Assignment: Find the line with "A continuación se". Transcribe it and each later line of the data exactly, up to and including the last.

Material for this task:
----------

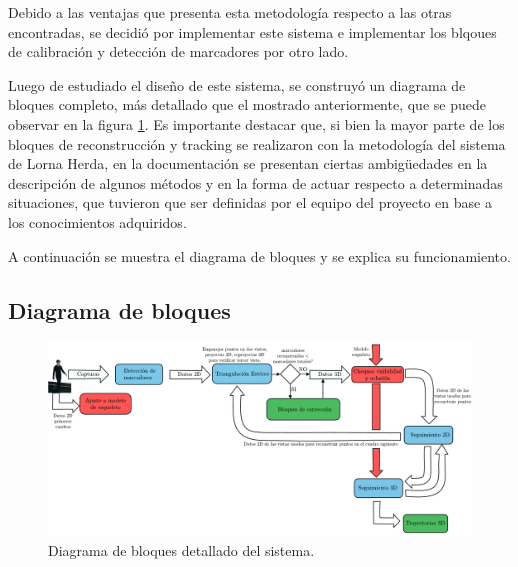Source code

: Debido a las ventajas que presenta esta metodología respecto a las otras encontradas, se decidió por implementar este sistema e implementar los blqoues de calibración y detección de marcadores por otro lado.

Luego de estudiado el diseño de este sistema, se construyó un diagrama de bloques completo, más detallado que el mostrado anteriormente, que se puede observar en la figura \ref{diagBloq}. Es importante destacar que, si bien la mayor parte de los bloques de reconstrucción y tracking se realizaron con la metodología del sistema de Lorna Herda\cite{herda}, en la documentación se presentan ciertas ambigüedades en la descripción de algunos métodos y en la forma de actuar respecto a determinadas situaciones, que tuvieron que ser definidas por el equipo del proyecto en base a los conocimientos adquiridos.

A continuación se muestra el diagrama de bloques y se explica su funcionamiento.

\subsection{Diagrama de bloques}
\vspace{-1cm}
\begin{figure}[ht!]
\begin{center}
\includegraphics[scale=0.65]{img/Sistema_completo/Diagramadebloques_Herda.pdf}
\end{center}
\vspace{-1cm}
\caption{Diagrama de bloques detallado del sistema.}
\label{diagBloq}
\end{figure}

----------

Exercise result:
A continuación se muestra el diagrama de bloques y se explica su funcionamiento.

\subsection{Diagrama de bloques}
\vspace{-1cm}
\begin{figure}[ht!]
\begin{center}
\includegraphics[scale=0.65]{img/Sistema_completo/Diagramadebloques_Herda.pdf}
\end{center}
\vspace{-1cm}
\caption{Diagrama de bloques detallado del sistema.}
\label{diagBloq}
\end{figure}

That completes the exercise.